W pierwszym spotkaniu turnieju finałowego Suzuki Pucharu Polski Koszykarzy Legia Warszawa zmierzyła się z Polpharmą Starogard. Różnicę robił Justin Bibbins. Legii w wygranej przeszkodziła przespana pierwsza połowa spotkania.
Po słabej pierwszej połowie w trzeciej kwarcie stołeczny zespół rzucił się do odrabiania strat. W pierwszej połowie Legii brakowało zaangażowania w obronie i w kilku akcjach w ataku skuteczności i konsekwencji. Polpharma wykorzystywała swoje atuty i z minuty na minutę powiększając przewagę. W pewnym momencie było 21:43 dla SKS.

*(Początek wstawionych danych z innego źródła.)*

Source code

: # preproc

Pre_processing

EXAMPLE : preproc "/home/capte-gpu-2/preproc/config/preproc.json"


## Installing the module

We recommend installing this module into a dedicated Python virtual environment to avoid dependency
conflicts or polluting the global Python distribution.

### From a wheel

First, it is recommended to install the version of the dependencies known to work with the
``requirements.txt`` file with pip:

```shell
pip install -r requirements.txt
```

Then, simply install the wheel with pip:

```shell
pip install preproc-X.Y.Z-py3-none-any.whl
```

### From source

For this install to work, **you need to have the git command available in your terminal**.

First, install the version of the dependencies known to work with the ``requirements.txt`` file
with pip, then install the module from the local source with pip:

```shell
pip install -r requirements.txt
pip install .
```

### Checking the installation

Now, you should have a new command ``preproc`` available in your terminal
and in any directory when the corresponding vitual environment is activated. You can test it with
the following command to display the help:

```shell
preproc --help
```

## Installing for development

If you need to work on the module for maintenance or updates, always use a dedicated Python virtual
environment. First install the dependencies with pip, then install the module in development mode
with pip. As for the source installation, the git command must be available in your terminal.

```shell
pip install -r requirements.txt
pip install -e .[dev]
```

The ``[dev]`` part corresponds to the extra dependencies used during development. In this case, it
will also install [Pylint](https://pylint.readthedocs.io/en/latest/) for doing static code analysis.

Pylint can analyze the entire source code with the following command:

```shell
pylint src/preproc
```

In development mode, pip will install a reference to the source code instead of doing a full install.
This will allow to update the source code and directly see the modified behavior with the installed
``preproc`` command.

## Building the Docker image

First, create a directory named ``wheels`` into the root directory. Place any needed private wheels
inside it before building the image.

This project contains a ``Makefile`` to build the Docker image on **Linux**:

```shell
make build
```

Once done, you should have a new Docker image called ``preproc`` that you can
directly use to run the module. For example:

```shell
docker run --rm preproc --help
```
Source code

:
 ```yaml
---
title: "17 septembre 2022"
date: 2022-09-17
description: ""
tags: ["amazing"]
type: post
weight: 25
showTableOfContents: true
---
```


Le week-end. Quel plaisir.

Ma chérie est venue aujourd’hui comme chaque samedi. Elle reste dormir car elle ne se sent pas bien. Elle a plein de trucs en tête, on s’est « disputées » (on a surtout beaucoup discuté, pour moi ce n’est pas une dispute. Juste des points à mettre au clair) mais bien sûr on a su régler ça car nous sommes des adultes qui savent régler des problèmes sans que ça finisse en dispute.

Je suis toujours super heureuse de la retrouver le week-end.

Dopiero po zmianie stron warszawianie zaczęli wracać do gry. Polpharma przez dłuższe momenty grała to co Legia w pierwszej połowie. Legia po zmianie stron pokazała wolę walki zmniejszając dystans do ekipy trenera Gronka raptem do czterech oczek na nie co ponad dwie minuty do końca czwartej kwarty. Spora w tym zasługa duetu Kowalczyk-Soluade. Obaj wspomniani zdobyli w drugiej połowie po jedenaście oczek. Na nie co ponad minutę do końca po wsadzie Michała Kołodzieja było 65:67 dla Polpharmy. Ale tylko na chwilę. Starogardzianie odpowiedzieli pięcioma punktami z rzędu odskakując stołecznej ekipie, na co ta już nie znalazła odpowiedzi.
LEGIA WARSZAWA – POLPHARMA STAROGARD GDAŃSKI 67:74 (15:28, 12:17, 20:13, 20:16)
Polpharma: Justin Bibbins 20, Kacper Młynarski 14 (10 zb), Adam Kemp 13, Tre Bussey 11, Daniel Gołębiowski 8, Paweł Dzierżak 5, Adam Brenk 2, Brett Prahl 1, Filip Struski 0.